According to NASA, the images of the dwarf planet Ceres captured on February 12, 2015 by the Dawn Spacecraft are the clearest images of the tiny planet to date. The images were taken from approximately 52,000 miles away and have a resolution of have a resolution of 4.9 miles per pixel. This makes the newest photos the sharpest images of the mysterious planet.
The Dawn Spacecraft will make it into orbit around Ceres on March 6. At that point, NASA scientists will be able to obtain extremely detailed images of the planet. However, until then, scientists are extremely baffled by a lot of what they are seeing. Chris Russell, principal investigator of the Dawn mission, says that they expected to be “surprised,” but did not expect to be so “puzzled” by what they are seeing.
“As we slowly approach the stage, our eyes transfixed on Ceres and her planetary dance, we find she has beguiled us but left us none the wiser. We expected to be surprised; we did not expect to be this puzzled.”
If you compare the concept photo in the header with the actual photo secured by Dawn, you can see some of the puzzling aspects of Ceres. This includes mysterious bright lights dotting the planet, and large craters seen on the south end of the dwarf planet that are significantly larger than previously thought. National Geographic notes that Ceres is especially important for scientists to understand because of its unusual structure for the asteroid belt.
“Watery and relatively huge, Ceres is wildly out of place in the asteroid belt, a stretch of space between Mars and Jupiter that’s mostly populated by smaller, dustier space rocks. Some scientists think that’s because Ceres was born somewhere else, while others suggest it might have grown up at a slightly different time. Dawn will help unravel the mystery of Ceres by comparing it with another relative giant in the asteroid belt: dry and dusty Vesta, which Dawn orbited from mid-2011 through late 2012.”

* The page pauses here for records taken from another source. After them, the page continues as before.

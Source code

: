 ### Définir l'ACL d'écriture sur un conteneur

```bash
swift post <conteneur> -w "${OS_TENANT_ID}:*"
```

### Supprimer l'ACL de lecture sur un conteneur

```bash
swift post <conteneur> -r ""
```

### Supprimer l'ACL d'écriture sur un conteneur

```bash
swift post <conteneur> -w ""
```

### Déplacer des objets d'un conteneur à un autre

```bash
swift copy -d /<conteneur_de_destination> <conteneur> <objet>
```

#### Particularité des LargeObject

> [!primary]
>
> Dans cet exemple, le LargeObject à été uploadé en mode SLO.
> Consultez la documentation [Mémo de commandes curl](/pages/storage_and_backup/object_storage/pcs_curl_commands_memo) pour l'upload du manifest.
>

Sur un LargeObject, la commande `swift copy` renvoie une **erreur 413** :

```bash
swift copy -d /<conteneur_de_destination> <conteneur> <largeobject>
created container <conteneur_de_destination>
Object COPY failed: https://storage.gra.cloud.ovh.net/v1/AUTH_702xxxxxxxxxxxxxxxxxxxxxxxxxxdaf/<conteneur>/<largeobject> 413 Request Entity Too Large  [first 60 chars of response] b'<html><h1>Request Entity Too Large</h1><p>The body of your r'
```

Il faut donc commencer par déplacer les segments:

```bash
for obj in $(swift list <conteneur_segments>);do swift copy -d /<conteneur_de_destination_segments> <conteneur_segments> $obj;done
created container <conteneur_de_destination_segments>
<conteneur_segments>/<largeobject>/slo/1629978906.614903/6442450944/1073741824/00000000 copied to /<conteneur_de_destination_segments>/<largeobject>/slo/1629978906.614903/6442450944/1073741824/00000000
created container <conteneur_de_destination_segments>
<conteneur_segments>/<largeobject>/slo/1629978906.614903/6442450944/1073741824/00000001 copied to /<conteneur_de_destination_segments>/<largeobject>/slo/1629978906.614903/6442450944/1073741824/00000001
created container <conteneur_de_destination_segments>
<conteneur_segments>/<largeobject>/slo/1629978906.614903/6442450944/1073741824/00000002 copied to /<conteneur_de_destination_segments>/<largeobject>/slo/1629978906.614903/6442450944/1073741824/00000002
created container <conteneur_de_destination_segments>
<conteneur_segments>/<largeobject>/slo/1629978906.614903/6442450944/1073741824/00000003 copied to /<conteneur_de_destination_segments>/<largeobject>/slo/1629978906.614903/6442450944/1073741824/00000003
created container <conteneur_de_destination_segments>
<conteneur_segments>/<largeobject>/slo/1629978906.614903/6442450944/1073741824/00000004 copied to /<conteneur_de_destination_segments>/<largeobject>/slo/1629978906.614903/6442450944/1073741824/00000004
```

Ceres will provide never-before-seen images of the dawn of our own solar system.
“These worlds contain clues not only about the solar system’s birth 4.5 billion years ago, but also about a tumultuous reorganization that took place hundreds of millions of years later.”
What do you expect to see in the Dawn Spacecraft images of Ceres as the spacecraft gets closer to the dwarf planet?